The National Grammar Schools Association said that without full details of exactly which subjects the GCSEs were taken in, it was impossible to know whether the study was comparing like with like, as grammar schools could be offering a more academic curriculum.
When all the pupils’ results were compared, the analysis showed that in many cases the KS2 test scores seemed to bare little relation to whether pupils got into grammar schools.
“It seems hard to believe, but there are children at grammar schools who only achieved a Level 3 [one national curriculum level below what is expected for 11-year-olds] at English or maths,” the report says.
“Equally, some children at non-selective state schools in grammar school areas have KS2 scores equal to the smartest pupils at grammar schools.”
The study also found that many of the weakest performing pupils who got into grammars were then labeled as having special educational needs.

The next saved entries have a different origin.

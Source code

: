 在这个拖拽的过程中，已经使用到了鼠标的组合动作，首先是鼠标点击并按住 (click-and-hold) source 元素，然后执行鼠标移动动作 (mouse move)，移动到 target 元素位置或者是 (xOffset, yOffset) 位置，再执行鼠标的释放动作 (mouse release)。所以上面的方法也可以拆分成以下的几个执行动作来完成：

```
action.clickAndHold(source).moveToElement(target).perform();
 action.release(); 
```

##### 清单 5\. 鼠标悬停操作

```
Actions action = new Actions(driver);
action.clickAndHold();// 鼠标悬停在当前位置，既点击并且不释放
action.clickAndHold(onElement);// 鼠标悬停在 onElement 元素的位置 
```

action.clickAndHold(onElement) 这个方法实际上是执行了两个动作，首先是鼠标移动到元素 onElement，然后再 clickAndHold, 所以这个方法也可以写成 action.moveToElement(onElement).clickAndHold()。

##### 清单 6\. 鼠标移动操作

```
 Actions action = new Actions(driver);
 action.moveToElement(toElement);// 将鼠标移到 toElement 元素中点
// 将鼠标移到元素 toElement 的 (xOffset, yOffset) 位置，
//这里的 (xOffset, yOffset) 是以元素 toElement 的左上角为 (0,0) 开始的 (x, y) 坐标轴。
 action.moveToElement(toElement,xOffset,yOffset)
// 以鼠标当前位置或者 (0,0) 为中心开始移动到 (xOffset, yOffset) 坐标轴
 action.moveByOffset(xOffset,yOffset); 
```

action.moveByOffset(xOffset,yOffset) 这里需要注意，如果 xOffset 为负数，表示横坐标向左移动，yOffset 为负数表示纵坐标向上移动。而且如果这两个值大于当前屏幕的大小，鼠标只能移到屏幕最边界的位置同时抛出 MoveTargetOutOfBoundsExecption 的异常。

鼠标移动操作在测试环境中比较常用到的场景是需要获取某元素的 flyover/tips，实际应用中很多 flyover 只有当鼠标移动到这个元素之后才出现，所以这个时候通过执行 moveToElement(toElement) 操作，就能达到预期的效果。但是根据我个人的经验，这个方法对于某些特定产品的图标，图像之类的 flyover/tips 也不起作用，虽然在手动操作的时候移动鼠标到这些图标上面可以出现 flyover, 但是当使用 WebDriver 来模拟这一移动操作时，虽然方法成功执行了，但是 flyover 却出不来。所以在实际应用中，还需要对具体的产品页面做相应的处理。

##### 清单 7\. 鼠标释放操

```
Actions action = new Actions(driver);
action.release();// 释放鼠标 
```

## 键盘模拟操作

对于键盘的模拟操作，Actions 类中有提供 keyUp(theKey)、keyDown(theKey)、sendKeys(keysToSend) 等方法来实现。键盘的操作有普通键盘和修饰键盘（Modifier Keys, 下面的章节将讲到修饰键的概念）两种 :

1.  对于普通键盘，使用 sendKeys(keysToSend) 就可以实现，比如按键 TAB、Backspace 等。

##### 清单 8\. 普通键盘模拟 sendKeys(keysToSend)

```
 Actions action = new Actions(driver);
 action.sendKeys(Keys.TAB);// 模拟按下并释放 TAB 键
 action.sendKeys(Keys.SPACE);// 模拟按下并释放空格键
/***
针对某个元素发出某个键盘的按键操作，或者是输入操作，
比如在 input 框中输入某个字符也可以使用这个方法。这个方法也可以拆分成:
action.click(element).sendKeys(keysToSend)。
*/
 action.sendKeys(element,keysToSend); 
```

Speculating as to why their national test scores were so low, the researchers note that they “still did pretty badly at GCSE”.
“So we don’t think they just ‘threw’ the KS2 tests by writing silly answers or didn’t make an effort,” they say. “We can only guess they had some pretty intensive coaching for non-verbal and verbal reasoning tests.”
The report says its findings demonstrate “the shortcomings of the 11-plus exam across every highly selective local authority, regardless of whether they use verbal reasoning, non-verbal reasoning, numeracy, English or any other test paper”.
Dr Allen acknowledged that the pupils they looked at had taken the 11-plus in 2008 and that some areas had introduced changes since then, designed to make the test less susceptible to private tutoring. But she said: “I don’t believe anybody can devise a test where preparing for it doesn’t help.”
Robert McCartney, chairman of the National Grammar Schools Association, said: “No one has ever suggested that the 11-plus is a foolproof test; everyone accepts there an element of coaching.
“Something like computer adaptive testing could make it better. But the best thing that could happen would be to make more grammar school places available.”
But Ian Widdows, founder of the National Association of Secondary Moderns, said the research “punches a hole through the argument that grammar schools promote social mobility”.
“It also is almost unique in clearly demonstrating the excellent work done by secondary moderns, schools which are far too often judged unfairly as ‘second best’,” he added.
The report is one of seven being published this evening by Edcuation Datalab, a division of the FFT education charity set up to analyse the large amounts of education data now collected by government.